Еще один бич российского крестьянства — малоземелье. По данным статистиков, сейчас в России от двадцати до тридцати миллионов крестьян, которые едва сводят концы с концами. Надо предложить им переселиться на пустующие земли Сибири и Средней Азии, годные для ведения сельского хозяйства. Это тоже очень важное направление, которое позволит снять напряжение и избежать голодного бунта.

— А выдержит ли наш бюджет такие огромные затраты? — спросил Николай. — Ведь, как говорил господин Витте, мы и так вынуждены искать внешние займы для того, чтобы удержать на плаву нашу экономику.

— Этого мерзавца Витте следует… ну, скажем, повесить, — не выдержал я. — Государь, если бы вы знали, что он сделал с экономикой России…

— А вы, Александр Васильевич, расскажите мне, — неожиданно тихим, почти ласковым голосом сказал Николай. А глаза его в этот момент были… В общем, я бы не позавидовал этому Витте, если бы он сейчас оказался здесь, посреди гостиной…

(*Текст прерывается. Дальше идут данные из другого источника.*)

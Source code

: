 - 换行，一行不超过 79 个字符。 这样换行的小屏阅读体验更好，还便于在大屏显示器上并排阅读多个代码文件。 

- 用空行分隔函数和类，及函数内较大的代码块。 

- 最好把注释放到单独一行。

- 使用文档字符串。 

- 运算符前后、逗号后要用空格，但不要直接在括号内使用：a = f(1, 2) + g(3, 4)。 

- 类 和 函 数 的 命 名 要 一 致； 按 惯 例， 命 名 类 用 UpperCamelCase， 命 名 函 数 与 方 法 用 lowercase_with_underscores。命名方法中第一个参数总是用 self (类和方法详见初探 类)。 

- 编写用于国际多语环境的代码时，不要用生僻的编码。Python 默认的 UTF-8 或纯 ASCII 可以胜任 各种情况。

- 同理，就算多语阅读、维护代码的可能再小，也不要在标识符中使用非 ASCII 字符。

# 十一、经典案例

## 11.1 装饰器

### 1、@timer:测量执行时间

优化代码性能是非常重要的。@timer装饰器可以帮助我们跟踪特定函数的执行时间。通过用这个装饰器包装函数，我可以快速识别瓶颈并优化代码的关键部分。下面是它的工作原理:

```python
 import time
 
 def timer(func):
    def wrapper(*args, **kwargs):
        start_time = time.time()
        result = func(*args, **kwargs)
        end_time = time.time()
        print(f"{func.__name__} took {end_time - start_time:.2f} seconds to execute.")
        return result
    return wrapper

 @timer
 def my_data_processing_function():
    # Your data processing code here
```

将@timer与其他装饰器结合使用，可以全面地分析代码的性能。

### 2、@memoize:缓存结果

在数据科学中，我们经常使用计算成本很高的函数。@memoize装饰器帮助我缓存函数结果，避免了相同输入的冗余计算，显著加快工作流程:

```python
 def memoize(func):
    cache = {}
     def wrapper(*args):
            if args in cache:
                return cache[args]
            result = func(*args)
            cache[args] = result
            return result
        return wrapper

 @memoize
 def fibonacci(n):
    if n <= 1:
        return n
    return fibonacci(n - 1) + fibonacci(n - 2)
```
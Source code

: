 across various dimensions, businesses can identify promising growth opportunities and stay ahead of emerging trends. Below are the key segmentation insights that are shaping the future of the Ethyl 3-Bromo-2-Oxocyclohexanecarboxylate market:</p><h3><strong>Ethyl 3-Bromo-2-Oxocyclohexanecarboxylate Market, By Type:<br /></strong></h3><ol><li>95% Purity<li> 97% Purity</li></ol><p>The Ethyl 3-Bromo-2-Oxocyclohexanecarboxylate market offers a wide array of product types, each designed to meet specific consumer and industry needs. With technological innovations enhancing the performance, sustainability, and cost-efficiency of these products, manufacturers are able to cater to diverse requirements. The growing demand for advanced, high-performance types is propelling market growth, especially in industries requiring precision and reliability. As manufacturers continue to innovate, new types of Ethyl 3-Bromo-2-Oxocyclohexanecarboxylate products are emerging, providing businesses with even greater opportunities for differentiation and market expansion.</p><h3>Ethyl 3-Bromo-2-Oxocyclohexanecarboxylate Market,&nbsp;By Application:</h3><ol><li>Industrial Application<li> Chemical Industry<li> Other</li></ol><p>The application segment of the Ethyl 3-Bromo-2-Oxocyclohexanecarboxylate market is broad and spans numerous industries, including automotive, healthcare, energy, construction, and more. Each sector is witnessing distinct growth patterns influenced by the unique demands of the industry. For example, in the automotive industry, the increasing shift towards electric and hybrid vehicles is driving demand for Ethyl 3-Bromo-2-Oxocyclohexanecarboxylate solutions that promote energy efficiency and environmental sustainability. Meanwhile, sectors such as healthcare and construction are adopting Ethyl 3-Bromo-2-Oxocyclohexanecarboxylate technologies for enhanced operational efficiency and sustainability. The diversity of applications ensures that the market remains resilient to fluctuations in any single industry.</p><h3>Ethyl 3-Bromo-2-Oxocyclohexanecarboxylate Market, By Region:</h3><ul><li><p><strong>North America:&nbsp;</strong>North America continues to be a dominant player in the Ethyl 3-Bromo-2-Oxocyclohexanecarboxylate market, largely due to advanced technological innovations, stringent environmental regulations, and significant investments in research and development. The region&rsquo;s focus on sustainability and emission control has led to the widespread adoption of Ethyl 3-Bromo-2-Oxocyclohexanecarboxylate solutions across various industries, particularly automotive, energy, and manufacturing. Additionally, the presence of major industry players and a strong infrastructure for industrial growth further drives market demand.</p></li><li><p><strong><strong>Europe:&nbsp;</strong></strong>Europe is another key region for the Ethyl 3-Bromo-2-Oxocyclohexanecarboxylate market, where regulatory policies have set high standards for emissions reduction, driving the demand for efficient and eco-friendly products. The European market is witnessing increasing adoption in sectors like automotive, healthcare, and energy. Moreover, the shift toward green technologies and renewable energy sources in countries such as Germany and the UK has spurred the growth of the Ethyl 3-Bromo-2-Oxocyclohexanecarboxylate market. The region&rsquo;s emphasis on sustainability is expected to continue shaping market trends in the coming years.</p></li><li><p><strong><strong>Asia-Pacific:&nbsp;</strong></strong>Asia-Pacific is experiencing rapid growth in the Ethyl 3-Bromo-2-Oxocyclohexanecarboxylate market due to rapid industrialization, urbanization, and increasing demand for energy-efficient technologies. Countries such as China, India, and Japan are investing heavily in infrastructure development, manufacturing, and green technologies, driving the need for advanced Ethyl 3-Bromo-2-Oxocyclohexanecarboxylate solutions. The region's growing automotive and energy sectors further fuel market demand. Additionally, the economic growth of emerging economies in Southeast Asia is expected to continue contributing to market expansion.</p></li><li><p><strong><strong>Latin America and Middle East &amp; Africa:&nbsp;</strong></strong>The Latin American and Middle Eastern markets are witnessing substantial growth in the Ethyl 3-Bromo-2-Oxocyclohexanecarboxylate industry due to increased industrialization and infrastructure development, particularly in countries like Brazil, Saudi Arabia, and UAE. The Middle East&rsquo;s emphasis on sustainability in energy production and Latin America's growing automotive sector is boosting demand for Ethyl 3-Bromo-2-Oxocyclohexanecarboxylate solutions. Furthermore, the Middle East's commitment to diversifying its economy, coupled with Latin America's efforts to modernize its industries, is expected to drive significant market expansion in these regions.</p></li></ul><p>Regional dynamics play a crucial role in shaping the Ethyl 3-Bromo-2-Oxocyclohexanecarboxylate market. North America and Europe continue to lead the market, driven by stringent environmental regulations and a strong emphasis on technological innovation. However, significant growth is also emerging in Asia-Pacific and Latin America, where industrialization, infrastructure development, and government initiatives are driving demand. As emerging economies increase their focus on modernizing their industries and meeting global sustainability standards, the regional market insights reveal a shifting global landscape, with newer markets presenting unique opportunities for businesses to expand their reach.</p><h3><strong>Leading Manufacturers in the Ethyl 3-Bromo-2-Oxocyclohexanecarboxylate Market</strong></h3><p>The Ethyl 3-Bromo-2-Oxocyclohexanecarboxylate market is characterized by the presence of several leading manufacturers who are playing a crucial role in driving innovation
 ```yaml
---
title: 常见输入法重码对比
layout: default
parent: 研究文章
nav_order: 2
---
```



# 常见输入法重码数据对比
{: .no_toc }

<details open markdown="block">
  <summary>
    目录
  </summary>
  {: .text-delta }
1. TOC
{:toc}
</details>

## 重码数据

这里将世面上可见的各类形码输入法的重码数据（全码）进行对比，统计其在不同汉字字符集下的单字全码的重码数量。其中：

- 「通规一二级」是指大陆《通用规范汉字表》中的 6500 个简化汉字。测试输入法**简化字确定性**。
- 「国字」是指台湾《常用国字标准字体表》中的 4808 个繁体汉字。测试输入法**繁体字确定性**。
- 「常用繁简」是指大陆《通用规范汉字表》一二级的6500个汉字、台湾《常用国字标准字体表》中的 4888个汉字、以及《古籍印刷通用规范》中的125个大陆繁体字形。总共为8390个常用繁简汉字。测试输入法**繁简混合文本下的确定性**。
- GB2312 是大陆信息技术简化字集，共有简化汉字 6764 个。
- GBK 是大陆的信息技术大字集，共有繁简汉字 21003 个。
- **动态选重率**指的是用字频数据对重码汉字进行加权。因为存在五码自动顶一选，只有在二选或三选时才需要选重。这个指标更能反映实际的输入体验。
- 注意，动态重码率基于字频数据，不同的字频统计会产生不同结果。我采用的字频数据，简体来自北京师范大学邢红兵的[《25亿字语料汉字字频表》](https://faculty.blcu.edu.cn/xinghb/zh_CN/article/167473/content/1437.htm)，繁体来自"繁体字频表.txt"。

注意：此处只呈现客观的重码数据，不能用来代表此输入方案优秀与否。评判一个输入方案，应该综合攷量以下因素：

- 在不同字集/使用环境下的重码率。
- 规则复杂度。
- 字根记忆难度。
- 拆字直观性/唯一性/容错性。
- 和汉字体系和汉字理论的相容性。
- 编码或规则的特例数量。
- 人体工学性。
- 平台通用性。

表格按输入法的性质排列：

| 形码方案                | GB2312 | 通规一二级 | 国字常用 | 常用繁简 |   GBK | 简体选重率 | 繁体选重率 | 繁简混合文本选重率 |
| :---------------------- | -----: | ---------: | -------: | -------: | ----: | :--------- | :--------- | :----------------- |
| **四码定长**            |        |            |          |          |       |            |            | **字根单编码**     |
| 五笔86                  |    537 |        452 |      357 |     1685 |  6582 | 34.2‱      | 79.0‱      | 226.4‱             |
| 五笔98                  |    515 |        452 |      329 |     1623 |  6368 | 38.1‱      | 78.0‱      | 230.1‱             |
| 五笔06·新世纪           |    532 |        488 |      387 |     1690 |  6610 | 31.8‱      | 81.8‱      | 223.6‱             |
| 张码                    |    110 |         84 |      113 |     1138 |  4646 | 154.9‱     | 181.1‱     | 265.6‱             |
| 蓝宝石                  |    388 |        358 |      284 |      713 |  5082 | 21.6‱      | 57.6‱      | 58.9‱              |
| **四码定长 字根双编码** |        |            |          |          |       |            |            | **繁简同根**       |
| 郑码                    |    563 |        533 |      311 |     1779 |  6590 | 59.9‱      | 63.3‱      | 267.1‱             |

— Хорошо, — я достал свой блокнот из кармана и, заглянув в него, начал: — В 1897 году господин Витте, желавший, по его словам, привлечь к нам иностранные инвестиции, убедил вас, государь, издать указ о свободном размене кредитных билетов на золото и о начале чеканки золотой монеты.

Для начала он провел девальвацию, снизив золотое содержание рубля на треть — по сути, в одночасье сделав всех ваших подданных на треть беднее. Далее он перевел с серебра на золото российские долги, что изрядно их увеличило. Потом был занижен обменный курс. Витте ограничил возможность наших промышленников конкурировать с европейскими. По его указанию отечественный Госбанк давал кредиты своим промышленникам только на два года, что для инвестиционных проектов не срок.